▸ WHAT YOU HAVE TO DO
Skip the pictures. Output only the lines below starting at the line with "## 💡 Nice to Have" and ending at the line with "extern void bzero", both ends included, exactly as they are.

(Stored data entries)
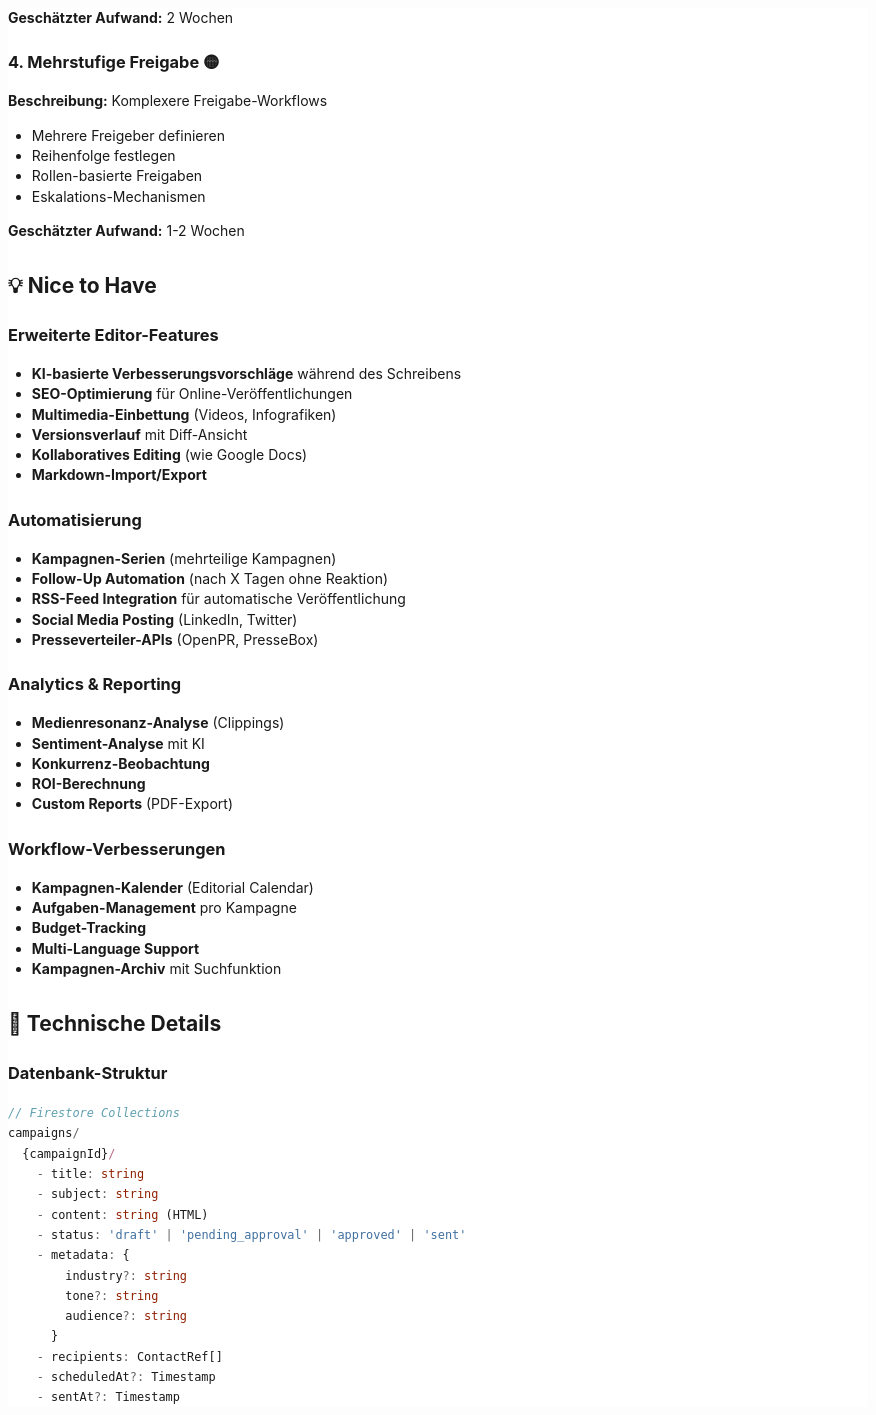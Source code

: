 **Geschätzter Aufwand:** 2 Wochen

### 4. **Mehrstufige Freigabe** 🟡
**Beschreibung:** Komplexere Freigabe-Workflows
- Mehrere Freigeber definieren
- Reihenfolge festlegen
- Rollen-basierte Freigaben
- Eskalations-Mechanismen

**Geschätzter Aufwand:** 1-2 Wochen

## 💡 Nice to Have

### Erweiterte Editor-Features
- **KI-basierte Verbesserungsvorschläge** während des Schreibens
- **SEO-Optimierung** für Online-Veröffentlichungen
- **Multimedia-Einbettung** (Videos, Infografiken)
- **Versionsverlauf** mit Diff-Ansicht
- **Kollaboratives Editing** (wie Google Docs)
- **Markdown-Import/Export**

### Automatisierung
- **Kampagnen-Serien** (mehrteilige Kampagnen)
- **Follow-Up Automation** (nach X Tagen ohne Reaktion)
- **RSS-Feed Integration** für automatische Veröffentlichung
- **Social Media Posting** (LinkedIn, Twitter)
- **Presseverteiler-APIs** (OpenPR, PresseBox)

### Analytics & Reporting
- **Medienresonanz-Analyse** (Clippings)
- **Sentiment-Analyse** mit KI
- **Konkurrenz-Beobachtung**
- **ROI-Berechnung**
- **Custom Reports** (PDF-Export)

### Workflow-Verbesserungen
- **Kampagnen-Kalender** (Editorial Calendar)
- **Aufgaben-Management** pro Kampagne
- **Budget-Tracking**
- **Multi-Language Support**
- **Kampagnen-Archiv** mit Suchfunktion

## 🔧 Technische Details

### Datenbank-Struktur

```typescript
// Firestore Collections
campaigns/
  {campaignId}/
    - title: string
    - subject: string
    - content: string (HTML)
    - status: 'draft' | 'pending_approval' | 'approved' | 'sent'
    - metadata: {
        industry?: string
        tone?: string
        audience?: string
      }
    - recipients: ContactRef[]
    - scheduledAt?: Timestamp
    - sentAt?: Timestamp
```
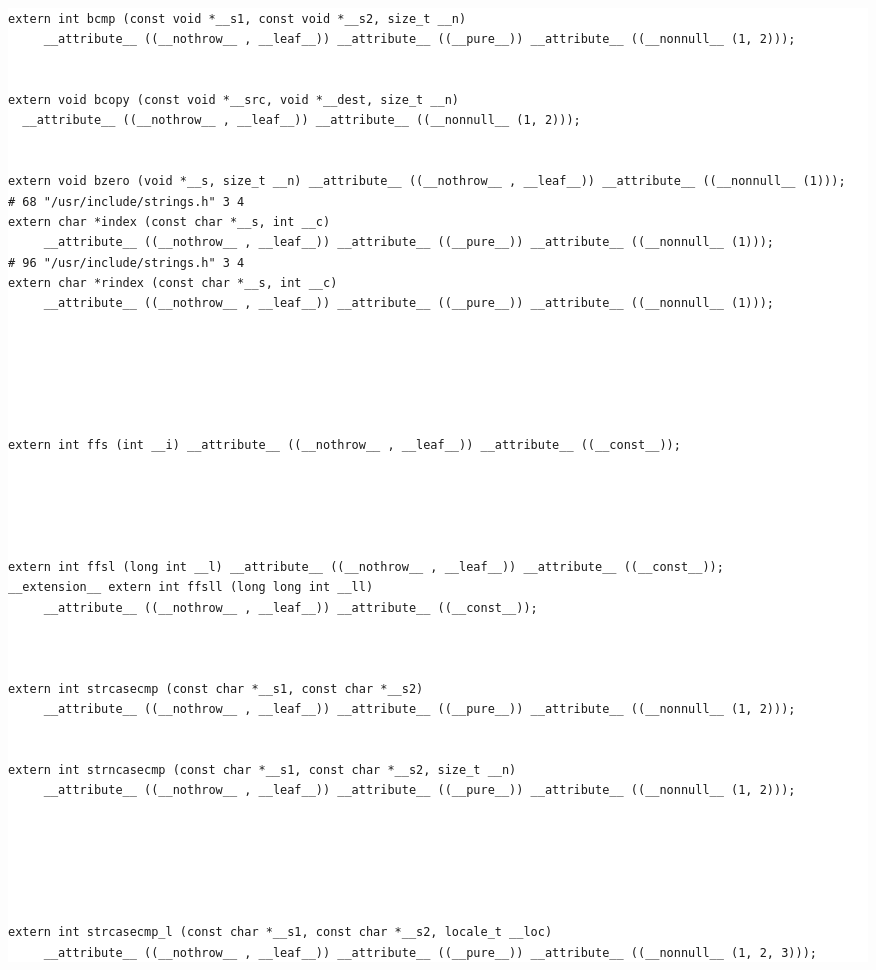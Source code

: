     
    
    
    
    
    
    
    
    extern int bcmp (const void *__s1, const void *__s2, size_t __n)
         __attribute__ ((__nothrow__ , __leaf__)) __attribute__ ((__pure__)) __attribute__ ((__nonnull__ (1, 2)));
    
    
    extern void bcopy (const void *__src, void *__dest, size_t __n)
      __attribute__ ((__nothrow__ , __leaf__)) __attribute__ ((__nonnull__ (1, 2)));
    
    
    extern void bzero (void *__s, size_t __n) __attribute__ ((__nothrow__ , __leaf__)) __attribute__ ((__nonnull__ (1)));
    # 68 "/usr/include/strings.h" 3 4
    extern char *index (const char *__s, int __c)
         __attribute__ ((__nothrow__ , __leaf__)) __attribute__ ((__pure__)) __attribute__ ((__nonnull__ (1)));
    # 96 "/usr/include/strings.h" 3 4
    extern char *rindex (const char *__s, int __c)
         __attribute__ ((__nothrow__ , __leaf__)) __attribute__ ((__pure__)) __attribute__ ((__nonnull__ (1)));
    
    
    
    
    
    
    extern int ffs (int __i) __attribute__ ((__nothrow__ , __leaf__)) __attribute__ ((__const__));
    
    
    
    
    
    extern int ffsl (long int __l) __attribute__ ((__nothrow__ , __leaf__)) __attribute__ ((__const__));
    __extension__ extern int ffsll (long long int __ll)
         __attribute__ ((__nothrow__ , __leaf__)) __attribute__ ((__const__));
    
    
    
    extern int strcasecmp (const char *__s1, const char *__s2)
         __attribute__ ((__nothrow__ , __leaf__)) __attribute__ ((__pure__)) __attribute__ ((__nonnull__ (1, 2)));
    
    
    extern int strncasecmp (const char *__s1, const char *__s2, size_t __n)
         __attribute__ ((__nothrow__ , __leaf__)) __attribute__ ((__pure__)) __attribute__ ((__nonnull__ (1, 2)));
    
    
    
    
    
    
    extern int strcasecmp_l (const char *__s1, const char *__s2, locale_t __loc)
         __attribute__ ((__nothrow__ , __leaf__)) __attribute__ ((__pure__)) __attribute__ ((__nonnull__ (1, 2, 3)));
* * *
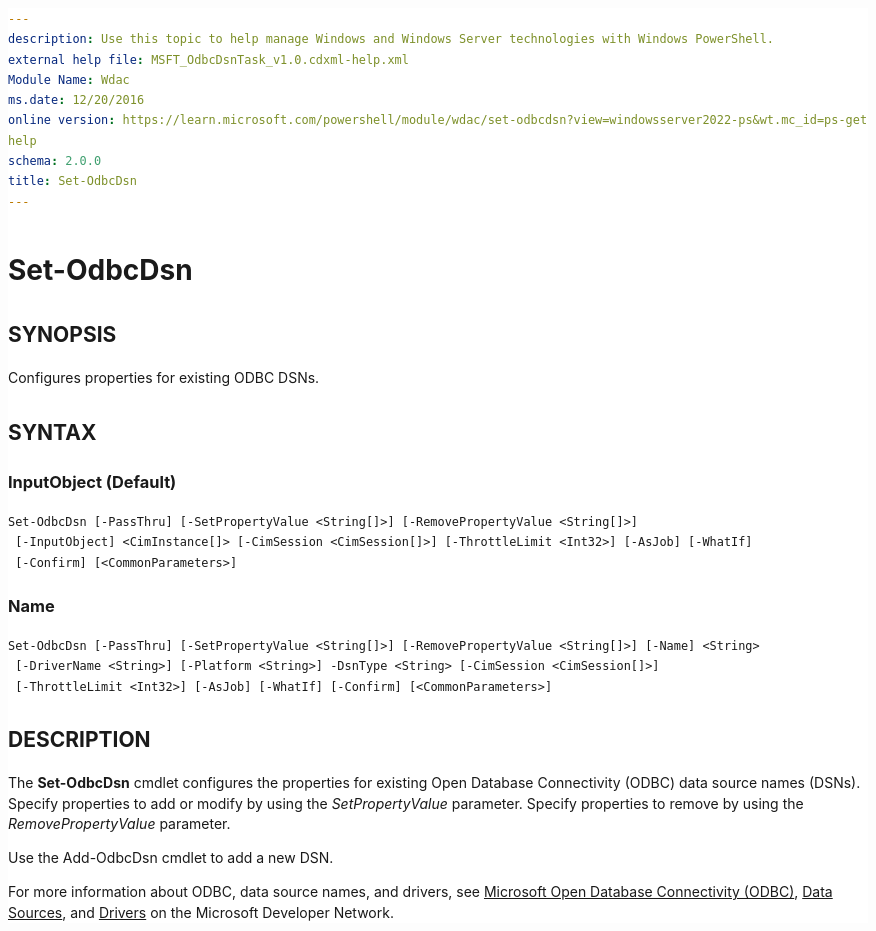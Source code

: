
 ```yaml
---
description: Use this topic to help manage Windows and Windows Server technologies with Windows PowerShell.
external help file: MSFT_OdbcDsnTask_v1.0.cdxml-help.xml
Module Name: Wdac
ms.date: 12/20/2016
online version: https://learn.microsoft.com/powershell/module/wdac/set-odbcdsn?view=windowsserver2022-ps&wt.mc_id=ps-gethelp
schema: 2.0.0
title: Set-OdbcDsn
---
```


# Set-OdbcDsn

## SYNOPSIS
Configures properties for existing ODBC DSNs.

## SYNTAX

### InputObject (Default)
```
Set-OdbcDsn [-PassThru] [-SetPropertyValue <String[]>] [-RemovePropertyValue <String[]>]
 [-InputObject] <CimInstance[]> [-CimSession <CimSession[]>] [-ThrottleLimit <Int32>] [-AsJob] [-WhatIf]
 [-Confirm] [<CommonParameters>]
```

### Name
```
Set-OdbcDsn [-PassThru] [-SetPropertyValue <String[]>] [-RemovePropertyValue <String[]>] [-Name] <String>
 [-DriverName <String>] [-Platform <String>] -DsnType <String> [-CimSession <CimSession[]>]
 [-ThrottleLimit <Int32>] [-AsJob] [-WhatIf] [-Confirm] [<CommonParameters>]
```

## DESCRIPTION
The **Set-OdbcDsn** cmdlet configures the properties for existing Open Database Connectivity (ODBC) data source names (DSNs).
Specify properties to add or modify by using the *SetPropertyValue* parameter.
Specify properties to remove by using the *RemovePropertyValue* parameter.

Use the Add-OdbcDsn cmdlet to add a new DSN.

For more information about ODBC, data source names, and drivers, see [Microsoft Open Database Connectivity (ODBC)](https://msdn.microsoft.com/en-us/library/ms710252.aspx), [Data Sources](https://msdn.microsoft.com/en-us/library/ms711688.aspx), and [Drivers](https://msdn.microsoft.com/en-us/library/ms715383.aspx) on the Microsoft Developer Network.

▸ SOLUTION
## 💡 Nice to Have

### Erweiterte Editor-Features
- **KI-basierte Verbesserungsvorschläge** während des Schreibens
- **SEO-Optimierung** für Online-Veröffentlichungen
- **Multimedia-Einbettung** (Videos, Infografiken)
- **Versionsverlauf** mit Diff-Ansicht
- **Kollaboratives Editing** (wie Google Docs)
- **Markdown-Import/Export**

### Automatisierung
- **Kampagnen-Serien** (mehrteilige Kampagnen)
- **Follow-Up Automation** (nach X Tagen ohne Reaktion)
- **RSS-Feed Integration** für automatische Veröffentlichung
- **Social Media Posting** (LinkedIn, Twitter)
- **Presseverteiler-APIs** (OpenPR, PresseBox)

### Analytics & Reporting
- **Medienresonanz-Analyse** (Clippings)
- **Sentiment-Analyse** mit KI
- **Konkurrenz-Beobachtung**
- **ROI-Berechnung**
- **Custom Reports** (PDF-Export)

### Workflow-Verbesserungen
- **Kampagnen-Kalender** (Editorial Calendar)
- **Aufgaben-Management** pro Kampagne
- **Budget-Tracking**
- **Multi-Language Support**
- **Kampagnen-Archiv** mit Suchfunktion

## 🔧 Technische Details

### Datenbank-Struktur

```typescript
// Firestore Collections
campaigns/
  {campaignId}/
    - title: string
    - subject: string
    - content: string (HTML)
    - status: 'draft' | 'pending_approval' | 'approved' | 'sent'
    - metadata: {
        industry?: string
        tone?: string
        audience?: string
      }
    - recipients: ContactRef[]
    - scheduledAt?: Timestamp
    - sentAt?: Timestamp
```
Source code

:     
    
    
    
    
    
    
    
    extern int bcmp (const void *__s1, const void *__s2, size_t __n)
         __attribute__ ((__nothrow__ , __leaf__)) __attribute__ ((__pure__)) __attribute__ ((__nonnull__ (1, 2)));
    
    
    extern void bcopy (const void *__src, void *__dest, size_t __n)
      __attribute__ ((__nothrow__ , __leaf__)) __attribute__ ((__nonnull__ (1, 2)));
    
    
    extern void bzero (void *__s, size_t __n) __attribute__ ((__nothrow__ , __leaf__)) __attribute__ ((__nonnull__ (1)));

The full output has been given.